Узнав, что у Жукова нет дачи, Сталин подарил ему (пожизненно!) или, точнее, разрешил жить на государственной даче в Сосновке по Рублевскому шоссе, вблизи Москвы. Она всю жизнь напоминала Жукову о битве за Москву, «Когда меня спрашивают, — писал Г. К. Жуков, — что больше всего запомнилось из минувшей войны, я всегда отвечаю: битва за Москву… Выражая глубокую благодарность всем участникам битвы, оставшимся в живых, я склоняю голову перед светлой памятью тех, кто стоял насмерть, но не пропустил врага к сердцу нашей Родины, столице, городу-герою Москве. Мы все в неоплатном долгу перед ними».
Командование Западного фронта и Ставка не видели больше необходимости держать в тылу врага войска генералов Ефремова и Белова. Они получили приказ пробиться к своим. Штаб фронта указал им полосу — через партизанские районы, лесами туда, где войска 10-й армии подготовят прорыв относительно слабой обороны врага. Генерал-лейтенант Ефремов, однако, ссылаясь на то, что его группа утомлена, попросил у Генштаба разрешить ему выход по самому короткому пути через реку Угру. Он полагал, что Жуков осторожничает.
Сталин запросил мнение Жукова, который ответил категорическим отказом. Он хорошо знал храбрейшего из храбрейших генералов, но в тех условиях одной отваги было мало. Сталин заметил, что Ефремов опытный военачальник и ему на месте виднее.
Ефремов повел свою группу по пути, избранному им. К сожалению, враг разгадал его замысел и поставил сильный заслон. Пылкий генерал поднял бойцов в решительную Гатаку. Немногие выжившие запомнили его в тот час — высокого, стройного, в расстегнутой шинели, с автоматом в руке и даже веселого под плотным огнем. С Михаилом Григорьевичем Ефремовым полегли честнейшей солдатской смертью большинство выходивших с ним. Красная Армия потеряла талантливого командарма.

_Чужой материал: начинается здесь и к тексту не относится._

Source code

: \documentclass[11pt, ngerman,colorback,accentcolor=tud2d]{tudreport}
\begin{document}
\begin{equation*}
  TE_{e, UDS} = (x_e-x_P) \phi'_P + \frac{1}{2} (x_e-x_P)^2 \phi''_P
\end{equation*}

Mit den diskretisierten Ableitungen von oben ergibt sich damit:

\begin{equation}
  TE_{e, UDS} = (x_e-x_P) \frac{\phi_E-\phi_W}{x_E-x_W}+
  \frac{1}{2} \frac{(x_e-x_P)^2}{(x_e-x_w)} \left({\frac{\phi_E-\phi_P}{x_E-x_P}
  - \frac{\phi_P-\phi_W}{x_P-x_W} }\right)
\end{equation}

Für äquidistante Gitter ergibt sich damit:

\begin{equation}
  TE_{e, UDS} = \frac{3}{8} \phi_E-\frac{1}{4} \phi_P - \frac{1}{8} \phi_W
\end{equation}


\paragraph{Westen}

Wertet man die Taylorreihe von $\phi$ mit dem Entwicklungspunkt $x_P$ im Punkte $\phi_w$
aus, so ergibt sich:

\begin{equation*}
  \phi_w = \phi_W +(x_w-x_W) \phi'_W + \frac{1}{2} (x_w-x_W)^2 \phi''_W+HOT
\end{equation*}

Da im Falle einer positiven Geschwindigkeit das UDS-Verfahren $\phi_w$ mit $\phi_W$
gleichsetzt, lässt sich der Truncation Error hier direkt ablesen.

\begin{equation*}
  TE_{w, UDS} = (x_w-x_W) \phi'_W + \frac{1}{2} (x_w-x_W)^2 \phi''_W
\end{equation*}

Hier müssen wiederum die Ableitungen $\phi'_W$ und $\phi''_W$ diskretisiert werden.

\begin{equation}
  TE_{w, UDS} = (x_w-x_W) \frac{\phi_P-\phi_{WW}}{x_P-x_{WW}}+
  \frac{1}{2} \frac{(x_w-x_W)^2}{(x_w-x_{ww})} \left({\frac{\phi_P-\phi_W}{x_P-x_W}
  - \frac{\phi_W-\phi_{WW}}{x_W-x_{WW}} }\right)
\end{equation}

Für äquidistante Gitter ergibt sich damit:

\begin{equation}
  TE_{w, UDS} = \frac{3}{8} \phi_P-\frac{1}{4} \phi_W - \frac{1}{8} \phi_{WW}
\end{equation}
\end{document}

После войны в ответ на вопрос: «Разделяю ли я ответственность за Ефремова?» — Жуков сказал: «Ну конечно, я за все войска отвечаю, но не за такие действия, которые я не организую. Что должен был сделать Ефремов? Он должен был за счет главных сил армии, которые задержались у Шанского завода, пару дивизий поставить, как распорки, для того, чтобы у него тыл бы был обеспечен. Он этого не сделал, Ну, шапки были набекрень у всех тогда — и я недооценил состояние вяземской группировки».

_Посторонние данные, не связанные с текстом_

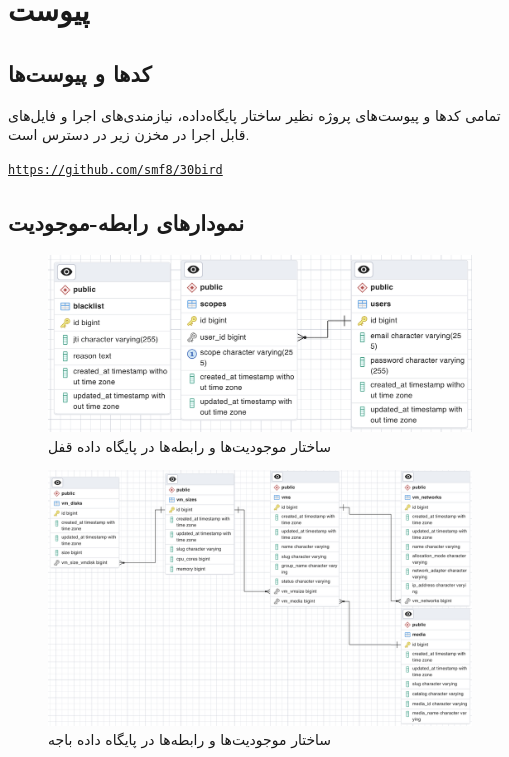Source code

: \chapter*{‌پیوست}


\section*{کد‌ها و پیوست‌ها}
تمامی‌ کد‌ها و پیوست‌های پروژه نظیر ساختار پایگاه‌داده، نیازمندی‌های اجرا و فایل‌های قابل اجرا در مخزن زیر در دسترس است.
\begin{latin}
	\href{https://github.com/smf8/30bird}{\texttt{https://github.com/smf8/30bird}}
\end{latin}

\section*{نمودار‌های رابطه-موجودیت}

\begin{figure}
	\centering
	\includegraphics[width=0.9\linewidth]{figures/erd-ghofl}
	\caption{ساختار موجودیت‌ها و رابطه‌ها در پایگاه داده قفل}
	\label{fig:erd-ghofl}
\end{figure}

\begin{figure}
	\centering
	\includegraphics[width=1\linewidth]{figures/erd-baaje}
	\caption{ساختار موجودیت‌ها و رابطه‌ها در پایگاه داده باجه}
	\label{fig:erd-baaje}
\end{figure}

По-другому сложилась судьба частей под командованием спокойного и рассудительного Белова. Умело маневрируя, они избегли множества ловушек и, нанося немцам короткие удары, двигались к участку прорыва, указанному командованием фронта. Жуков Лично занимался всем связанным с рейдом мужественных кавалеристов. Белов получал подробные указания от Жукова, которые в копии обычно шли Сталину» Незадолго до завершения рейда Жуков счел необходимым вновь предупредить 6 июня 1942 года Белова: «Особо требую не нарушать установленную внутри группы систему связи, а также обратить внимание на связь со мною. При всех условиях иметь постоянно при себе две рации «Север» или «Партизанка» для поддержания радиосвязи с фронтом… Операция по выходу чрезвычайно сложна, поэтому вам надлежит тщательно, не торопясь, подготовить план и практические мероприятия по выходу группы. Не продуманный и не подготовленный выход может привести к серьезным последствиям».
Крмфронтом ни в чем не связывал инициативы Белова. Он действовал не столько как старший по положению, сколько как старший товарищ, подсказывавший наиболее разумные решения.
А ведь попытками уничтожить группу Белова руководили немецкие командные инстанции вплоть до генерального штаба сухопутных войск! Гальдер многократно фиксировал донесения с мест: вот-вот окруженные войска ликвидируют. Надежды не сбылись. Одна из итоговых записей донельзя озлобленного Гальдера относительно операции, в ходе которой были скованы крупные фашистские силы, гласит: «На фронте группы армий «Центр» войска русского генерала Белова снова прорвались в направлении Кирова. Нам это не делает чести!» (15 июня 1942 года).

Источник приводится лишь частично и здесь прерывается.